The Overemployment Trend — Even Among Developers?
Developers secretly working multiple full-time jobs, and the risks involved
A Shocking Reddit Post
On r/overemployed, I read: "I'm simultaneously working three full-time remote developer jobs." Combined salary: $480,000. They claimed each company only needed 15-20 hours per week from them.
My first reaction: "Is this even possible?" But the comments were full of similar stories. The logic: in a fully remote setup, if actual coding takes 3-4 hours a day, the rest is available for another employer.
Does This Happen in Korea?
Nobody I personally know. But I've heard the "a friend of a friend does it" version two or three times. Usually a full-remote developer taking on an additional freelance contract. It's not quite the American-style dual full-time employment.
In Korea, double enrollment in the national social insurance system (a mandatory four-part insurance covering health, pension, employment, and industrial accident) would immediately flag the situation. So true dual employment is hard. A full-time job plus freelance work (under a business registration) is technically possible. Moonlighting isn't illegal per se, but most employment contracts include non-compete or exclusive employment clauses.
I'd Be Lying If I Said I Wasn't Tempted
Monthly salary $2,300, side project income $135. Add one freelance contract and that's potentially $1,100-1,450 more per month. Over $14,000 annually. Those numbers are tempting.

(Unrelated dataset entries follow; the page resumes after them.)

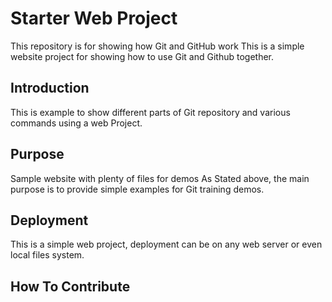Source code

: # Starter Web Project

This repository is for showing how Git and GitHub work
This is a simple website project for showing how to use Git and Github together.

## Introduction

This is example to show different parts of Git repository and various 
commands using a web Project.

## Purpose

Sample website with plenty of files for demos
As Stated above, the main purpose is to provide simple
examples for Git training demos.

## Deployment 

This is a simple web project, deployment can be on any web server or even local files 
system.

## How To Contribute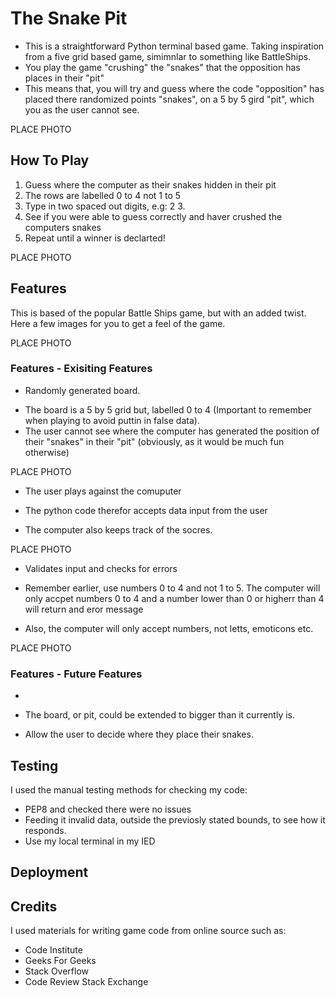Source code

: # The Snake Pit

* This is a straightforward Python terminal based game. Taking inspiration from a five grid based game, simimnlar to something like BattleShips.
* You play the game "crushing" the "snakes" that the opposition has places in their "pit"
* This means that, you will try and guess where the code "opposition" has placed there randomized points "snakes", on a 5 by 5 gird "pit", which you as the user cannot see. 

PLACE PHOTO

## How To Play 

1. Guess where the computer as their snakes hidden in their pit
2. The rows are labelled 0 to 4 not 1 to 5 
3. Type in two spaced out digits, e.g: 2 3. 
4. See if you were able to guess correctly and haver crushed the computers snakes
5. Repeat until a winner is declarted! 

PLACE PHOTO 

## Features 

This is based of the popular Battle Ships game, but with an added twist. Here a few images for you to get a feel of the game.

PLACE PHOTO 

###  Features - Exisiting Features

* Randomly generated board.

 - The board is a 5 by 5 grid but, labelled 0 to 4 (Important to remember when playing to avoid puttin in false data).
 - The user cannot see where the computer has generated the position of their "snakes" in their "pit" (obviously, as it would be much fun otherwise)

PLACE PHOTO 

* The user plays against the comuputer 

* The python code therefor accepts data input from the user 

* The computer also keeps track of the socres. 

PLACE PHOTO 

* Validates input and checks for errors 

 - Remember earlier, use numbers 0 to 4 and not 1 to 5. The computer will only accpet numbers 0 to 4 and a number lower than 0 or higherr than 4 will return and eror message 

 - Also, the computer will only accept numbers, not letts, emoticons etc. 

 PLACE PHOTO 

###  Features - Future Features 

* 

 - The board, or pit, could be extended to bigger than it currently is. 

 - Allow the user to decide where they place their snakes. 

## Testing 

I used the manual testing methods for checking my code: 

- PEP8 and checked there were no issues 
- Feeding it invalid data, outside the previosly stated bounds, to see how it responds. 
- Use my local terminal in my IED 

## Deployment 



## Credits 

I used materials for writing game code from online source such as: 
* Code Institute 
* Geeks For Geeks 
* Stack Overflow
* Code Review Stack Exchange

But cold calculation: 40 hours main job + 15 hours side job + side project + life. Without cutting sleep, it's impossible. I need 7 hours to function. Cut sleep and code quality craters.
Someone Who Tried It
Read this on Blind (an anonymous professional social app popular in Korea's tech industry). A remote developer did it for three months:
- Month 1: No problems. Decent performance at both.
- Month 2: Meetings started overlapping. A Slack notification from Company B buzzed during Company A's standup. Cold sweat.

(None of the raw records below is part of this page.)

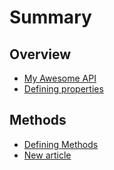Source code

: # Summary

## Overview

* [My Awesome API](README.md)
* [Defining properties](defining-properties.md)

## Methods

* [Defining Methods](methods.md)
* [New article](new-article.md)

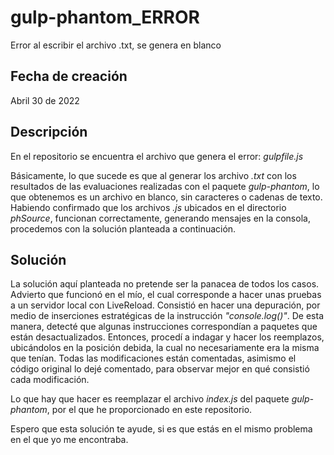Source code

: # gulp-phantom_ERROR
Error al escribir el archivo .txt, se genera en blanco
## Fecha de creación
Abril 30 de 2022
## Descripción
En el repositorio se encuentra el archivo que genera el error: *gulpfile.js*

Básicamente, lo que sucede es que al generar los archivo *.txt* con los resultados de las evaluaciones realizadas con el paquete *gulp-phantom*, lo que obtenemos es un archivo en blanco, sin caracteres o cadenas de texto. Habiendo confirmado que los archivos *.js* ubicados en el directorio *phSource*, funcionan correctamente, generando mensajes en la consola, procedemos con la solución planteada a continuación.
## Solución
La solución aquí planteada no pretende ser la panacea de todos los casos. Advierto que funcionó en el mío, el cual corresponde a hacer unas pruebas a un servidor local con LiveReload. Consistió en hacer una depuración, por medio de inserciones estratégicas de la instrucción *"console.log()"*. De esta manera, detecté que algunas instrucciones correspondían a paquetes que están desactualizados. Entonces, procedí a indagar y hacer los reemplazos, ubicándolos en la posición debida, la cual no necesariamente era la misma que tenían. Todas las modificaciones están comentadas, asimismo el código original lo dejé comentado, para observar mejor en qué consistió cada modificación.

Lo que hay que hacer es reemplazar el archivo *index.js* del paquete *gulp-phantom*, por el que he proporcionado en este repositorio.

Espero que esta solución te ayude, si es que estás en el mismo problema en el que yo me encontraba.
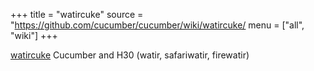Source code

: +++
title = "watircuke"
source = "https://github.com/cucumber/cucumber/wiki/watircuke/
menu = ["all", "wiki"]
+++

<a href="http://github.com/richdownie/watircuke/tree/master">watircuke</a> Cucumber and H30 (watir, safariwatir, firewatir)
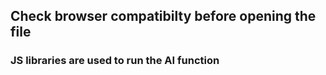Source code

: 
 
 ## Check browser compatibilty before opening the file
 ### JS libraries are used to run the AI function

- Month 3: Burnout. Working weekends to catch up on backlog. Quit one job.
Their conclusion: "Three months is doable. Six months isn't."
The Risks Are Significant
Legal risk. Violating an exclusivity clause can be grounds for discipline or termination. Worst case: damages claims.
Reputation risk. The tech industry is small. "That person got caught with two jobs" spreads fast. In Korea's developer community, these stories travel quickly and can be career-damaging.
Performance risk. Running 80% at two places means B- evaluations at both. Going 100% at one means A ratings, raises, promotions. Long-term math is worth doing.
Health risk. Most overlooked but most important. Burnout recovery takes months. The opportunity cost of burnout can exceed the extra income.
A Better Form of Side Income
I think building your own thing beats working two jobs. Side projects, courses, tech blogging, open source contributions. These create synergy with your main job, look good on a resume, and let you control your own time.
My side project income of $135/month is less than a second job's potential $1,450. But the infrastructure knowledge I gained building it helped my main job too. A second job sells your time. A side project builds an asset.
Of course, if you need money urgently, this idealistic talk doesn't land. But before starting a second job, seriously ask: "Is this sustainable three months from now?"